¿Qué es el fin de ETA?
¿Y si ETA ya estuviera derrotada o a punto de serlo? Desde la ruptura de la tregua, su actividad ha ido disminuyendo de año en año: de 70 atentados y 23 víctimas mortales en 2000, a 23 atentados y tres muertos el año pasado. El 30 de mayo se cumple un año desde el último asesinato: el de dos policías nacionales en Sangüesa. Aparte de la tregua, habría que remontarse a 1970 para encontrar un periodo tan largo sin víctimas. Por otra parte, en 2003 fueron detenidos en Francia y España 192 etarras.
Simultáneamente, la violencia callejera, esencial como factor de extensión de la coacción y cantera de activistas, también ha ido apagándose. De los 40 sabotajes al mes registrados en 2000 se pasó a 12 en 2003, y en abril de este año no se ha registrado ningún acto de kale borroka, algo que sólo una vez había ocurrido antes. La Consejería de Interior sostiene que ello se debe a la eficacia de la Ertzaintza en la detención de los cabecillas. Si esa fuera la razón habría que concluir que antes había muchos sabotajes (1.113 en 1996) a causa de la ineficacia de la Ertzaintza.
Tras comparar la paralela reducción de la capacidad letal de ETA y el IRA desde fines de los años 80, Ignacio Sánchez Cuenca deducía en un artículo publicado en 2002 (Cuadernos de Alzate, nº 27) que el fin de ETA estaba seguramente próximo porque coincidían la decadencia operativa con la falta de objeto de sus acciones: ya no es capaz de desestabilizar el sistema ni de imponer una negociación al Estado. Tal vez en eso consista la derrota política de ETA: que su menguante actividad no tenga ya efecto político alguno; como la esporádica de los GRAPO.
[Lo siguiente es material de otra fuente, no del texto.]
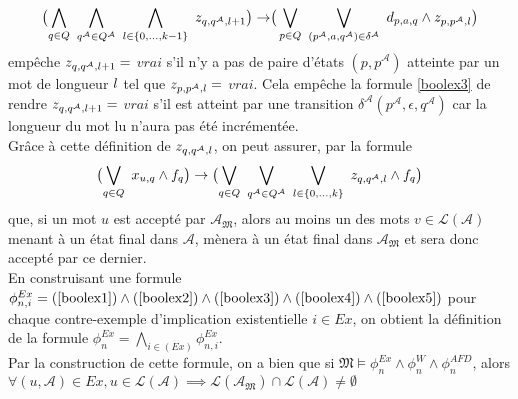 \documentclass[12pt,a4paper,oneside,titlepage]{report}
\begin{document}
\begin{equation}
\label{boolex4}
\begin{aligned}
\bigl ( \bigwedge_{q\in Q}~ \bigwedge_{q^\mathcal{A}\in Q^\mathcal{A}}~ \bigwedge_{\mathnormal{l}\in\{0,... ,k-1\}}~ z_{q,q^\mathcal{A},\mathnormal{l}+1} \bigr ) \rightarrow \bigr ( \bigvee_{p\in Q}~ \bigvee_{(p^\mathcal{A},a,q^\mathcal{A})\in\delta^\mathcal{A}}~ d_{p,a,q}\land z_{p,p^\mathcal{A},\mathnormal{l}} \bigr )
\end{aligned}
\end{equation}
empêche $z_{q,q^\mathcal{A},\mathnormal{l}+1}=$ $vrai$ s'il n'y a pas de paire d'états $(p,p^\mathcal{A})$ atteinte par un mot de longueur $\mathnormal{l}$ tel que $z_{p,p^\mathcal{A},\mathnormal{l}}=$ $vrai$. Cela empêche la formule \ref{boolex3} de rendre $z_{q,q^\mathcal{A},\mathnormal{l}+1}=$ $vrai$ s'il est atteint par une transition $\delta^\mathcal{A}(p^\mathcal{A},\epsilon,q^\mathcal{A})$ car la longueur du mot lu n'aura pas été incrémentée.\\

\noindent Grâce à cette définition de $z_{q,q^\mathcal{A},\mathnormal{l}}$, on peut assurer, par la formule
\begin{equation}
\label{boolex5}
\begin{aligned}
\bigl ( \bigvee_{q\in Q}~ x_{u,q}\land f_q \bigr ) \rightarrow \bigl ( \bigvee_{q\in Q}~ \bigvee_{q^\mathcal{A}\in Q^\mathcal{A}}~ \bigvee_{\mathnormal{l}\in\{0,...,k\}}~ z_{q,q^\mathcal{A},\mathnormal{l}}\land f_q \bigr )
\end{aligned}
\end{equation}
que, si un mot $u$ est accepté par $\mathcal{A}_\mathfrak{M}$, alors au moins un des mots $v\in\mathcal{L}(\mathcal{A})$ menant à un état final dans $\mathcal{A}$, mènera à un état final dans $\mathcal{A}_\mathfrak{M}$ et sera donc accepté par ce dernier.\\

\noindent En construisant une formule $\phi_{n,i}^{Ex}=(\ref{boolex1})\land(\ref{boolex2})\land(\ref{boolex3})\land(\ref{boolex4})\land(\ref{boolex5})$ pour chaque contre-exemple d'implication existentielle $i\in Ex$, on obtient la définition de la formule $\phi^{Ex}_n=\bigwedge_{i\in(Ex)}\phi_{n,i}^{Ex}$.\\
Par la construction de cette formule, on a bien que si $\mathfrak{M}\models\phi_n^{Ex}\land\phi^{W}_n\land\phi^{AFD}_n$, alors $\forall(u,\mathcal{A})\in Ex, u\in\mathcal{L}(\mathcal{A})\implies \mathcal{L}(\mathcal{A}_\mathfrak{M})\cap\mathcal{L}(\mathcal{A})\neq\emptyset$\\
\end{document}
A esa perspectiva se opone desde el nacionalismo el argumento de que sin un acuerdo político no tardaría en aparecer una nueva ETA, y que esa posibilidad sólo podría evitarse si fuera la propia ETA quien, como el IRA tras el acuerdo de Viernes Santo, reprimiera cualquier intento de rebrote. Tiene lógica, pero planteado ahora equivale a querer marcar el segundo gol antes de anotar el primero; porque, si hay un acuerdo político (cese del violencia a cambio de contrapartidas), se estará relegitimando a ETA, y eso alejará su derrota. Así ha venido ocurriendo cada vez que su fin ha estado próximo.
También hay sectores que consideran que la perspectiva de derrota de ETA da la razón a quienes, frente al dramatismo de las denuncias de organizaciones como ¡Basta ya!, relativizaron la gravedad de la amenaza. Y que, a la postre, lo que está derrotando al terrorismo etarra es la estrategia nacionalista de vaciado del radicalismo abertzale mediante la adopción como propio del programa rupturista. A ese planteamiento podría oponerse que si tal efecto se ha producido ha sido gracias a decisiones a las que los nacionalistas se opusieron. Y a las que siguen oponiéndose pese a que hoy sería difícil negar una relación entre la ilegalización judicial de Batasuna y el desmantelamiento de sus tramas de financiación, por una parte, y el declive de ETA y vaciado electoral del radicalismo proetarra, por otra.
De ahí que resulten tan hipócritas las protestas nacionalistas contra esa ilegalización o contra la impugnación de las sucesivas plataformas que han intentado burlar la ley. Por supuesto que la ilegalización de cualquier partido supone una limitación al pluralismo y que, por tanto, sólo puede ser una medida temporal. Sin embargo, ¿podría haber seguido indiferente el Estado de derecho ante una situación en la que era legal y recibía subvenciones públicas un partido que formaba parte de una estructura que asesinaba a los candidatos de las otras formaciones y que había declarado objetivo militar a sus sedes y actos electorales?
Entonces, ¿qué tendría que pasar para que la derrota política se convierta en el fin de ETA? Que le exijan la disolución (bajo amenaza de ruptura) esos sectores que ahora se preguntan si les trae a cuenta seguir actuando como brazo político de una organización terrorista derrotada. Al presentar una candidatura con claros signos de continuidad respecto al partido ilegalizado, la antigua Batasuna trata de poner a prueba la resistencia del Estado democrático. Tal vez sea la última prueba antes de aceptar que para hacer política tiene que desligarse de ETA o exigir su disolución. Por eso es tan importante lo que se dilucida en la impugnación de la candidatura de Herritaren Zerrenda (HZ).